Entries supplied »
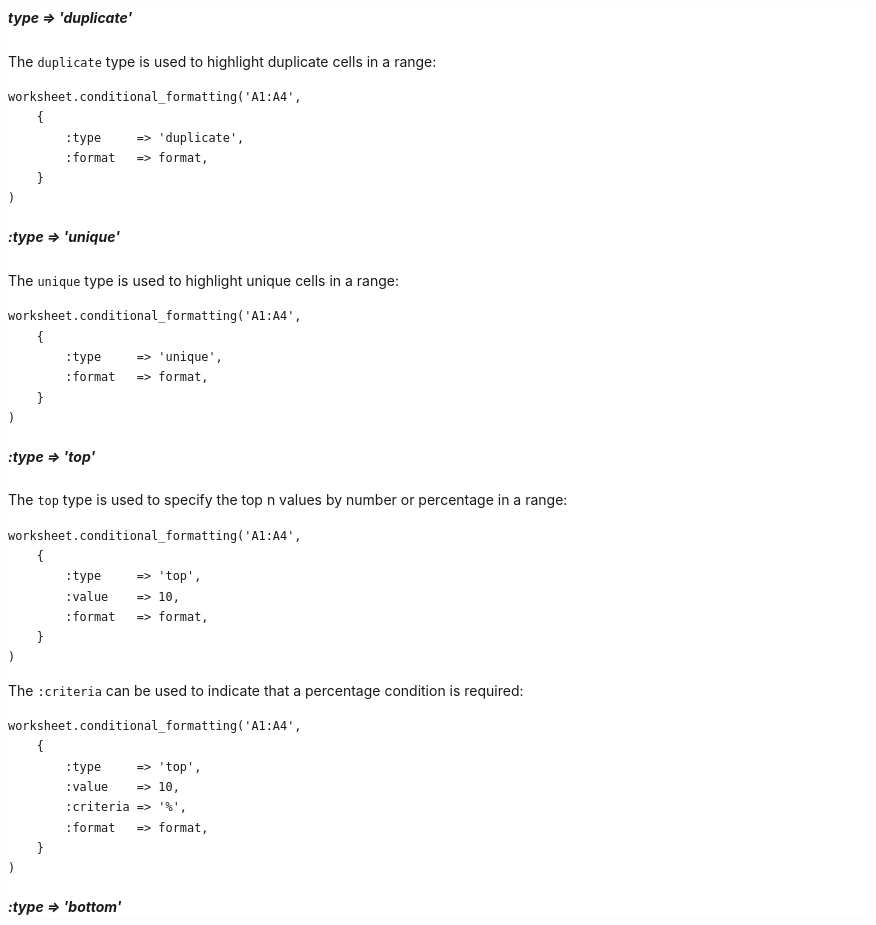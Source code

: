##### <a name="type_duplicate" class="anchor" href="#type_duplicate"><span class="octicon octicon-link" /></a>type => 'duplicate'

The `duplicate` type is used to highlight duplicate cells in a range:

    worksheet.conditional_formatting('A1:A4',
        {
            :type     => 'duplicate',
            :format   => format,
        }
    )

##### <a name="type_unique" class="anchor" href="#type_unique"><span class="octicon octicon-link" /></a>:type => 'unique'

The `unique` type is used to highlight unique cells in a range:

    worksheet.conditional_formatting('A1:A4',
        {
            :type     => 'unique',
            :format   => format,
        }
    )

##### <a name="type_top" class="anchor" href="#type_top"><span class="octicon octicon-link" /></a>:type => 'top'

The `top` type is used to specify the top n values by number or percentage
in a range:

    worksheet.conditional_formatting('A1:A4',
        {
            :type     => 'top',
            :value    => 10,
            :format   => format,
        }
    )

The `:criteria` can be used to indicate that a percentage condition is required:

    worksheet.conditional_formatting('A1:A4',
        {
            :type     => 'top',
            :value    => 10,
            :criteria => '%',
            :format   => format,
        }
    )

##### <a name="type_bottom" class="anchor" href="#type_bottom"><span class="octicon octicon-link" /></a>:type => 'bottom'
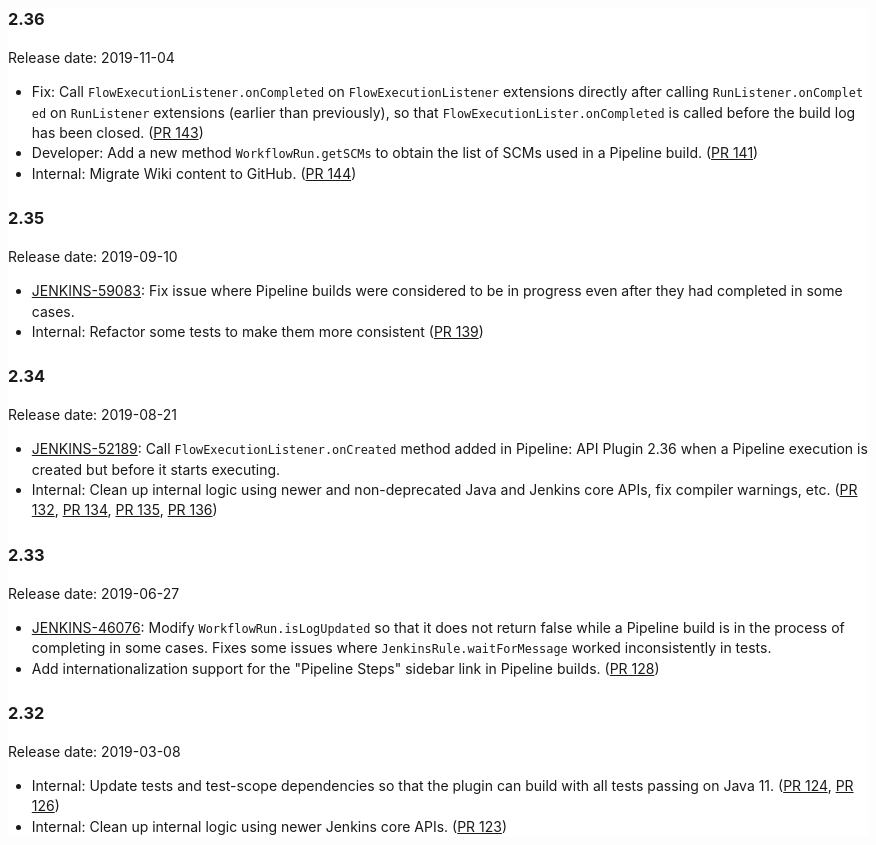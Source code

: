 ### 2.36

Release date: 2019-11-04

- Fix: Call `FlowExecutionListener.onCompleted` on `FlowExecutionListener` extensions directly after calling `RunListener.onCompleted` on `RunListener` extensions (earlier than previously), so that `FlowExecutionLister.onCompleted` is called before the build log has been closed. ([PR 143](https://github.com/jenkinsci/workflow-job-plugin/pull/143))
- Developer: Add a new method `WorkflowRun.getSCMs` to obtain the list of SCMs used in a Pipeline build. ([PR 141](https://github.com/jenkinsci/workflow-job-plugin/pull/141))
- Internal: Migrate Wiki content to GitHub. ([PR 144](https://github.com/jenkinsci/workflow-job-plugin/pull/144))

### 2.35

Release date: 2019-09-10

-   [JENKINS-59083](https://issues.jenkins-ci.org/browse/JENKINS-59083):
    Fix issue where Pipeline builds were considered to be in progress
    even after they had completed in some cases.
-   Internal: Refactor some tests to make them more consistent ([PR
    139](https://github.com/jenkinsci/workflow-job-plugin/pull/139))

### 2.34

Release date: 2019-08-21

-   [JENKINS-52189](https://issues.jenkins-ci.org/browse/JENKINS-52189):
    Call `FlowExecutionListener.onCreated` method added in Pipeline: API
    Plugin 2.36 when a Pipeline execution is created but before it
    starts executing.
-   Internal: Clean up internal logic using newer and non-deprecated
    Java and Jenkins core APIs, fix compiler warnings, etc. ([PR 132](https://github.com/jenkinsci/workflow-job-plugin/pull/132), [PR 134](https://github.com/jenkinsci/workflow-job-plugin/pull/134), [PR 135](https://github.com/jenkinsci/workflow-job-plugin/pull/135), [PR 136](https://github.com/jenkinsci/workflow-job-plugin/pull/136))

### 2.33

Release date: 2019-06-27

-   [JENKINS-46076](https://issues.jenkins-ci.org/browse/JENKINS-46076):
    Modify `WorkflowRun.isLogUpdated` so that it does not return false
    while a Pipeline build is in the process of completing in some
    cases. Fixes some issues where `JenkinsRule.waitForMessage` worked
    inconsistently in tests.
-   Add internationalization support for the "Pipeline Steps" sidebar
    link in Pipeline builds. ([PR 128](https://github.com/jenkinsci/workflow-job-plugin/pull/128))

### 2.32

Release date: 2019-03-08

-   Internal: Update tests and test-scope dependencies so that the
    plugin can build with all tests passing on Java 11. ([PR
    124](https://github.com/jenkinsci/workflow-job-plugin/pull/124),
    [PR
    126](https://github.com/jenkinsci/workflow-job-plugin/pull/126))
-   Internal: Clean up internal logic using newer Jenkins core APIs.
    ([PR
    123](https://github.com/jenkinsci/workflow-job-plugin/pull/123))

---

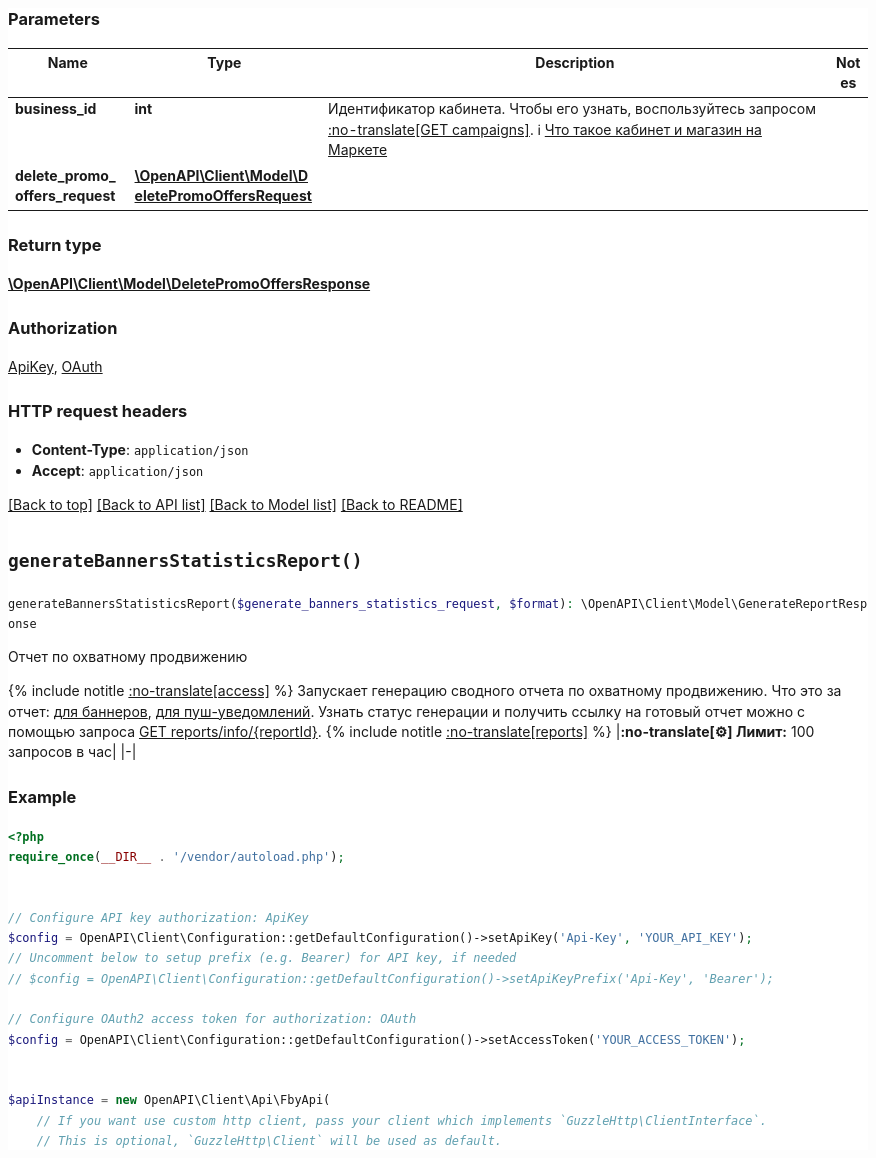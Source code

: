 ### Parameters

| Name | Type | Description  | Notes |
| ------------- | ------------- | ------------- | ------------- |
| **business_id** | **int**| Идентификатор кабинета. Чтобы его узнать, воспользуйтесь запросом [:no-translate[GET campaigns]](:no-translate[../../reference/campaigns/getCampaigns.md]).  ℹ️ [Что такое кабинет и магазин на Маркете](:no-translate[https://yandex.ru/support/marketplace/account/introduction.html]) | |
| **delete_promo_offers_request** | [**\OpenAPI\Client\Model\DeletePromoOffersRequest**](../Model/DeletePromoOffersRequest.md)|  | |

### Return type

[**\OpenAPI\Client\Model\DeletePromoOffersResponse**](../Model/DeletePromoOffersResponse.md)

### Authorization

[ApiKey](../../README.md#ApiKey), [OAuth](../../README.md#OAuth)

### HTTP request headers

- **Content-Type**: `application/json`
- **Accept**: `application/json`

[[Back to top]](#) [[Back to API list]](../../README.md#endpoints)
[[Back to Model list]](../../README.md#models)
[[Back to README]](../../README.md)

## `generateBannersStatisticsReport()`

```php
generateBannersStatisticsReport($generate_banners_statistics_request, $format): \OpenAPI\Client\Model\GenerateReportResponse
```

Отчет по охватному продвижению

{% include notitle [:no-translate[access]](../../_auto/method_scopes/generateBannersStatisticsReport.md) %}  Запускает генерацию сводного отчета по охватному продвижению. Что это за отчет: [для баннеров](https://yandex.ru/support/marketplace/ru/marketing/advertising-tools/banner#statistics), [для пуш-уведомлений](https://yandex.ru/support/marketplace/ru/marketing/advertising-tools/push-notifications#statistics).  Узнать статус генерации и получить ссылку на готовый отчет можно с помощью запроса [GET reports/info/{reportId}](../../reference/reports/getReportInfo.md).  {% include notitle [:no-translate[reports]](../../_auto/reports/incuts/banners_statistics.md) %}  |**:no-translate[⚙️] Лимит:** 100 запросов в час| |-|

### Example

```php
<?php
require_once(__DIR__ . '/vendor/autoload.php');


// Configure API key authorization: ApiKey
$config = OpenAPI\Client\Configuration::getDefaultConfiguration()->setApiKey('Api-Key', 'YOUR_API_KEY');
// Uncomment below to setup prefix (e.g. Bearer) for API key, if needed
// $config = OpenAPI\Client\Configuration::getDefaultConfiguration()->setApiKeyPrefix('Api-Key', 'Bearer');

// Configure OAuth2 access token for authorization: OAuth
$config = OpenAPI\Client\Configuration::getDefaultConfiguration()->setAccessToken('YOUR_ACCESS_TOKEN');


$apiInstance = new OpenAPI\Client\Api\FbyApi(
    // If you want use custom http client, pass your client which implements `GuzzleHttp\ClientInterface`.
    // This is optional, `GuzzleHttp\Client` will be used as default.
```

Exercise brief » In the records, find every line that has the string "unique" and copy it.

Solved exercise »
##### <a name="type_unique" class="anchor" href="#type_unique"><span class="octicon octicon-link" /></a>:type => 'unique'
The `unique` type is used to highlight unique cells in a range:
            :type     => 'unique',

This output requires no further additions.